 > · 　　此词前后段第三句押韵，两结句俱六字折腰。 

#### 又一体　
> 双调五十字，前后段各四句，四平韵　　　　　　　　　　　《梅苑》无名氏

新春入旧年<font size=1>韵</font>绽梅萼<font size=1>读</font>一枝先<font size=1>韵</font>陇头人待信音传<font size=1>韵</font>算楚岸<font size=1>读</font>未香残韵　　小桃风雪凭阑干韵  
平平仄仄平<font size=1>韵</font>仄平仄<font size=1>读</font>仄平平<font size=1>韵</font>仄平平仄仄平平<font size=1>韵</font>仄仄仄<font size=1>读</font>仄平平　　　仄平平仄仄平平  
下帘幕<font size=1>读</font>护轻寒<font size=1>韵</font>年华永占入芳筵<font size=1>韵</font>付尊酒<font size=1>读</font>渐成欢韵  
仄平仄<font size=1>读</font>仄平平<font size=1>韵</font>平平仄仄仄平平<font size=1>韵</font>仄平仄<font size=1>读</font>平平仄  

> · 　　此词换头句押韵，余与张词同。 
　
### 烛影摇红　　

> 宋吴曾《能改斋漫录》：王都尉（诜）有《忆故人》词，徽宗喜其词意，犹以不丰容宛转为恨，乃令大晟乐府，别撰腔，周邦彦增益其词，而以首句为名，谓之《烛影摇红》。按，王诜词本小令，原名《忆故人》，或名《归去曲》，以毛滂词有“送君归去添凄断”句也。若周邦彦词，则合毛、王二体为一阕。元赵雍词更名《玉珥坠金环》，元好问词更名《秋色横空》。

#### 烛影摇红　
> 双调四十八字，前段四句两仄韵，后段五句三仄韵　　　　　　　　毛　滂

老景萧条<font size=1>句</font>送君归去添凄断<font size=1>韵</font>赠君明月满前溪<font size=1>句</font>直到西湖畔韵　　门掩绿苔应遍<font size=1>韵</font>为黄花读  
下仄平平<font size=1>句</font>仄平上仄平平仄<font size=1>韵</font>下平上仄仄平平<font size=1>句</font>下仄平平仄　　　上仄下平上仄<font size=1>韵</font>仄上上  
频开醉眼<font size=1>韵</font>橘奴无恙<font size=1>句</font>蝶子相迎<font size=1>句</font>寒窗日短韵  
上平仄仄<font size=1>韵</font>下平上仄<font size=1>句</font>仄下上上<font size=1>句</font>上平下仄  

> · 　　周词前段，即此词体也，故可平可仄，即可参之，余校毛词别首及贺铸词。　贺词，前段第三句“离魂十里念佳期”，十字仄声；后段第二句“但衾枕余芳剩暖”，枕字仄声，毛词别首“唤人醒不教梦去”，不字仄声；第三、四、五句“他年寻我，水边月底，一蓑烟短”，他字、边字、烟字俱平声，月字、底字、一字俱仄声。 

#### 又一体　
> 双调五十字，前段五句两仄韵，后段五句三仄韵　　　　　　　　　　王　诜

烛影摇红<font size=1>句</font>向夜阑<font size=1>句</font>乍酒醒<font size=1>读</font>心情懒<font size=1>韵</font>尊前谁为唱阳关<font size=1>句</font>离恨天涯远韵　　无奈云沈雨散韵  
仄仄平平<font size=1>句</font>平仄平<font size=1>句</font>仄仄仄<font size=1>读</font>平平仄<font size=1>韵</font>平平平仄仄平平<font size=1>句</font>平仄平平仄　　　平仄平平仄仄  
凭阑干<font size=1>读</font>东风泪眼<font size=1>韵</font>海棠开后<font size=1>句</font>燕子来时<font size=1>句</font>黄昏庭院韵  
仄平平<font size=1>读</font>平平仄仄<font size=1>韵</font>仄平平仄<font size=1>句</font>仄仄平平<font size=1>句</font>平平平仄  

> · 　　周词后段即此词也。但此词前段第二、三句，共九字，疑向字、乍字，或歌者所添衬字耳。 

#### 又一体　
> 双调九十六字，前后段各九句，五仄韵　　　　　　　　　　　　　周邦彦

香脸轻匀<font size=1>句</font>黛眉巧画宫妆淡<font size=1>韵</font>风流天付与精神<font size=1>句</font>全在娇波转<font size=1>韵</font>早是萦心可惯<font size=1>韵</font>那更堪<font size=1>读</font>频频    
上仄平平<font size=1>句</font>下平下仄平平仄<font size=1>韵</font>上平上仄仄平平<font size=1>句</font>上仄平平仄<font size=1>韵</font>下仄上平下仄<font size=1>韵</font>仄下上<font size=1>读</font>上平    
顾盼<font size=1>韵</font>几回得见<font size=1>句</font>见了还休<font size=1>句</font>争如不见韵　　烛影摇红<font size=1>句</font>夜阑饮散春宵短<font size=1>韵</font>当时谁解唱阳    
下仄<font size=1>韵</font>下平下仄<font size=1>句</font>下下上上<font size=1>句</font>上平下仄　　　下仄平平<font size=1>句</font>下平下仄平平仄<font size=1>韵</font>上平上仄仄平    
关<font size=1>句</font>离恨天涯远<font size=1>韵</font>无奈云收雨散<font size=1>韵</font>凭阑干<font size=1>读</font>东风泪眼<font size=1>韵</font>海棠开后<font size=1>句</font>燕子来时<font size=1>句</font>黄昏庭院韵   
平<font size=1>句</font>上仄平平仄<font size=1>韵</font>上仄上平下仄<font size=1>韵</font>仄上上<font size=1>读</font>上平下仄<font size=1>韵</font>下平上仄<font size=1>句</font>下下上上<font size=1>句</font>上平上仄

━━━━━━━━

What needs to be done: Copy each line of the listing that carries the word "烛影摇红".

Answer space:
### 烛影摇红　　
> 宋吴曾《能改斋漫录》：王都尉（诜）有《忆故人》词，徽宗喜其词意，犹以不丰容宛转为恨，乃令大晟乐府，别撰腔，周邦彦增益其词，而以首句为名，谓之《烛影摇红》。按，王诜词本小令，原名《忆故人》，或名《归去曲》，以毛滂词有“送君归去添凄断”句也。若周邦彦词，则合毛、王二体为一阕。元赵雍词更名《玉珥坠金环》，元好问词更名《秋色横空》。
#### 烛影摇红　
烛影摇红<font size=1>句</font>向夜阑<font size=1>句</font>乍酒醒<font size=1>读</font>心情懒<font size=1>韵</font>尊前谁为唱阳关<font size=1>句</font>离恨天涯远韵　　无奈云沈雨散韵  
顾盼<font size=1>韵</font>几回得见<font size=1>句</font>见了还休<font size=1>句</font>争如不见韵　　烛影摇红<font size=1>句</font>夜阑饮散春宵短<font size=1>韵</font>当时谁解唱阳    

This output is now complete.